Histoire de l’Église
William Paul Daniels


« William Paul Daniels », Sujets de l’histoire de l’Église, 2022

« William Paul Daniels », Sujets de l’histoire de l’Église

William Paul Daniels

William Paul Daniels naquit à Stellenbosch, en Afrique du Sud, le 20 août 18641. Lui et son père, William Carl, étaient tous deux surnommés « février », et ce pendant de nombreuses années, en référence soit à la petite taille de William Carl, soit à son caractère peu patient (février étant le mois le plus court de l’année2).

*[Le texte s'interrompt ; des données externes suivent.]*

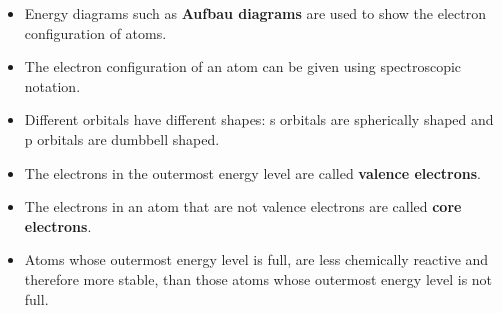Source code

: \begin{itemize}[noitemsep]
\label{m38741*uid180}\item Energy diagrams such as \textbf{Aufbau diagrams} are used to show the electron configuration of atoms.
\item The electron configuration of an atom can be given using spectroscopic notation. 
\item Different orbitals have different shapes: s orbitals are spherically shaped and p orbitals are dumbbell shaped.
\label{m38741*uid181}\item The electrons in the outermost energy level are called \textbf{valence electrons}.
\label{m38741*uid182}\item The electrons in an atom that are not valence electrons are called \textbf{core electrons}.
\label{m38741*uid183}\item Atoms whose outermost energy level is full, are less chemically reactive and therefore more stable, than those atoms whose outermost energy level is not full.
\end{itemize}
%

William grandit au sein d’une culture très racialisée et fut désigné « Coloured » [personne de couleur], un terme utilisé en Afrique du Sud pour les personnes d’ascendance raciale mixte. L’Afrique du Sud faisait autrefois partie du réseau néerlandais de commerce d’esclaves, qui s’étendait des côtes de l’Afrique à l’archipel indonésien. Colonisée plus tard par les Britanniques, l’Afrique du Sud possédait une population de couleur composée d’ethnies diverses reflétant son histoire compliquée. William affirmait que la famille de son père était européenne et que sa mère descendait de Malais esclaves, qui avaient été emmenés de Batavia (aujourd’hui Jakarta, en Indonésie) par la Compagnie néerlandaise des Indes orientales3. Il semble également qu’il ait reconnu avoir des ancêtres noirs africains4.

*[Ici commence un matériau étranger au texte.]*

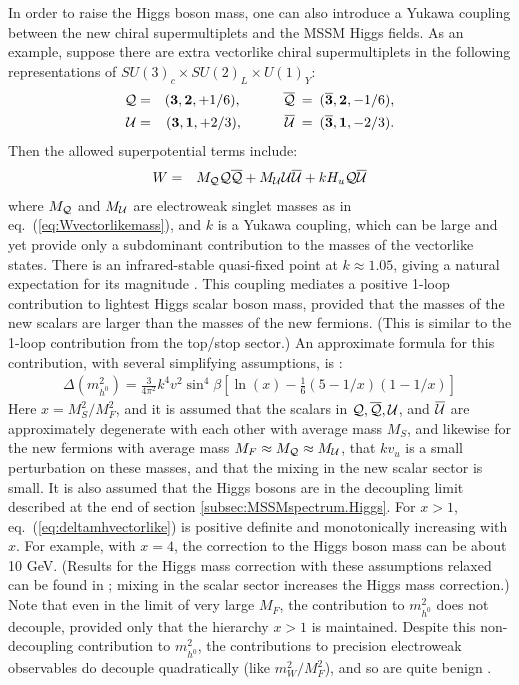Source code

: \documentclass[12pt]{article}
\def\beq{\begin{eqnarray}}
\def\eeq{\end{eqnarray}}
\begin{document}
In order to raise the Higgs boson mass, one can also introduce a Yukawa 
coupling between the new chiral supermultiplets 
and the MSSM Higgs fields. As an example, suppose 
there are extra vectorlike chiral supermultiplets in the following 
representations of $SU(3)_c \times SU(2)_L \times U(1)_Y$:
\beq
{\cal Q} &=& ({\bf 3}, {\bf 2}, +1/6),\qquad\quad
\overline{\cal Q} \>=\> ({\bf \overline{3}}, {\bf 2}, -1/6),
\\
{\cal U} &=& ({\bf 3}, {\bf 1}, +2/3),\qquad\quad
\overline{\cal U} \>=\> ({\bf \overline{3}}, {\bf 1}, -2/3).
\eeq
Then the allowed superpotential terms include:
\beq
W &=& M_{\cal Q} {\cal Q}\overline{\cal Q} + 
M_{\cal U} {\cal U}\overline{\cal U}
+ k H_u {\cal Q}\overline{\cal U}
\eeq
where $M_{\cal Q}$ and $M_{\cal U}$ are electroweak singlet masses 
as in eq.~(\ref{eq:Wvectorlikemass}), and $k$ is a Yukawa 
coupling, which can be large and yet provide only a subdominant contribution to the
masses of the vectorlike states. There is an infrared-stable 
quasi-fixed point at $k\approx 1.05$, giving a natural expectation for its magnitude
\cite{Martin:2009bg}. 
This coupling mediates a positive 1-loop contribution to 
lightest Higgs scalar boson mass, provided that 
the masses of the new scalars are larger than the masses of the new fermions.
(This is similar to the 1-loop contribution from the top/stop sector.)   
An approximate formula for this contribution, 
with several simplifying assumptions, is \cite{Babu:2008ge}:
\beq
\Delta (m_{h^0}^2) = \frac{3}{4 \pi^2} k^4 v^2 \sin^4\beta \left [
\ln(x) - \frac{1}{6} (5-1/x)(1-1/x) \right ]
\label{eq:deltamhvectorlike}
\eeq
Here $x = M_S^2/M_F^2$, and it is assumed 
that the scalars in ${\cal Q}, \overline{\cal Q},
{\cal U}$, and $\overline{\cal U}$ are approximately degenerate with 
each other with average mass $M_S$, and likewise for the new fermions with 
average mass $M_F \approx M_{\cal Q} \approx M_{\cal U} $, that 
$k v_u$ is a small perturbation on these masses,
and that the mixing in the new scalar sector is small. 
It is also assumed that the Higgs bosons are in 
the decoupling limit described at the end of section
\ref{subsec:MSSMspectrum.Higgs}. For $x>1$, 
eq.~(\ref{eq:deltamhvectorlike}) is positive definite 
and monotonically increasing with $x$. For example, with $x=4$, the correction 
to the Higgs boson mass can be about 10 GeV. (Results for the Higgs mass 
correction with these assumptions relaxed can be found in \cite{Martin:2009bg}; mixing in the scalar sector increases the Higgs mass correction.)
Note that even in the limit of very large $M_F$, the contribution to $m_{h^0}^2$
does not decouple, provided only that the hierarchy $x>1$ is maintained. Despite 
this non-decoupling contribution to $m_{h^0}^2$, the contributions to 
precision electroweak observables do decouple quadratically (like $m_W^2/M_F^2$), and so are quite benign \cite{Martin:2009bg}.
\end{document}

En 1893, William épousa Clara Elizabeth Carelse, une femme de couleur (métisse) originaire du Cap5. Ils eurent quatre enfants qui vécurent jusqu’à l’âge adulte6. Malgré une culture discriminatoire à l’égard de ses origines, William devint chef d’une petite entreprise au Cap, gérant un atelier de couture, une société de taxi et une petite ferme7. Suivant l’exemple de ses parents, William était un chrétien fervent. Il était membre de l’Église réformée néerlandaise où il fut diacre, ancien et membre de la fanfare au sein de l’assemblée de l’église St. Stephen au Cap8.

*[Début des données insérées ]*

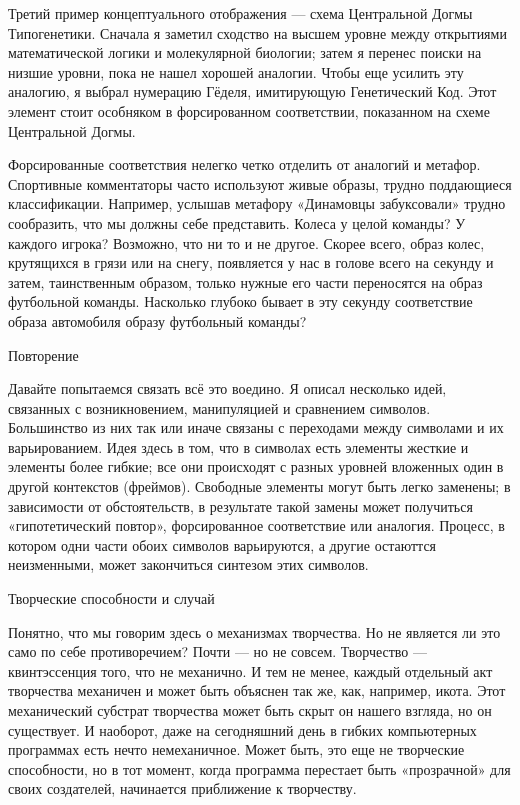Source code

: \documentclass[../main.tex]{subfiles}
\begin{document}
Третий пример концептуального отображения --- схема Центральной Догмы Типогенетики. Сначала я заметил сходство на высшем уровне между открытиями математической логики и молекулярной биологии; затем я перенес поиски на низшие уровни, пока не нашел хорошей аналогии. Чтобы еще усилить эту аналогию, я выбрал нумерацию Гёделя, имитирующую Генетический Код. Этот элемент стоит особняком в форсированном соответствии, показанном на схеме Центральной Догмы.

Форсированные соответствия нелегко четко отделить от аналогий и метафор. Спортивные комментаторы часто используют живые образы, трудно поддающиеся классификации. Например, услышав метафору «Динамовцы забуксовали» трудно сообразить, что мы должны себе представить. Колеса у целой команды? У каждого игрока? Возможно, что ни то и не другое. Скорее всего, образ колес, крутящихся в грязи или на снегу, появляется у нас в голове всего на секунду и затем, таинственным образом, только нужные его части переносятся на образ футбольной команды. Насколько глубоко бывает в эту секунду соответствие образа автомобиля образу футбольный команды?

Повторение

Давайте попытаемся связать всё это воедино. Я описал несколько идей, связанных с возникновением, манипуляцией и сравнением символов. Большинство из них так или иначе связаны с переходами между символами и их варьированием. Идея здесь в том, что в символах есть элементы жесткие и элементы более гибкие; все они происходят с разных уровней вложенных один в другой контекстов (фреймов). Свободные элементы могут быть легко заменены; в зависимости от обстоятельств, в результате такой замены может получиться «гипотетический повтор», форсированное соответствие или аналогия. Процесс, в котором одни части обоих символов варьируются, а другие остаюттся неизменными, может закончиться синтезом этих символов.

Творческие способности и случай

Понятно, что мы говорим здесь о механизмах творчества. Но не является ли это само по себе противоречием? Почти --- но не совсем. Творчество --- квинтэссенция того, что не механично. И тем не менее, каждый отдельный акт творчества механичен и может быть объяснен так же, как, например, икота. Этот механический субстрат творчества может быть скрыт он нашего взгляда, но он существует. И наоборот, даже на сегодняшний день в гибких компьютерных программах есть нечто немеханичное. Может быть, это еще не творческие способности, но в тот момент, когда программа перестает быть «прозрачной» для своих создателей, начинается приближение к творчеству.
\end{document}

C’est sa sœur, Phyllis Sampson, qui lui présenta l’Église de Jésus-Christ des Saints des Derniers Jours. Elle et son mari furent baptisés et déménagèrent en Utah en 1911. L’un des fils de William, Abel, voyagea également avec son oncle et sa tante et fut baptisé en Utah9. Au début, William ne manifesta aucun intérêt, mais il se lia rapidement d’amitié avec le président de mission, Nicholas G. Smith, l’un des clients de son atelier de couture. Ses conversations avec le président Smith et d’autres missionnaires éveillèrent sa curiosité pour l’Église, mais leur explication concernant les restrictions empêchant l’ordination à la prêtrise des hommes d’ascendance noire le troubla. Il décida de se rendre en Utah pour en apprendre davantage sur l’Église et interroger ses dirigeants10.

En 1915, lors de son séjour en Utah, il rencontra Joseph F. Smith, qui lui confirma la restriction en question mais lui donna une bénédiction l’exhortant à être fidèle et déclarant qu’il serait un jour ordonné à la prêtrise11. William fut baptisé à Clearfield, dans l’Utah, avec son fils Simon, qui avait fait le voyage avec lui. Plus tard cette année-là, il rentra chez lui avec ses deux fils12.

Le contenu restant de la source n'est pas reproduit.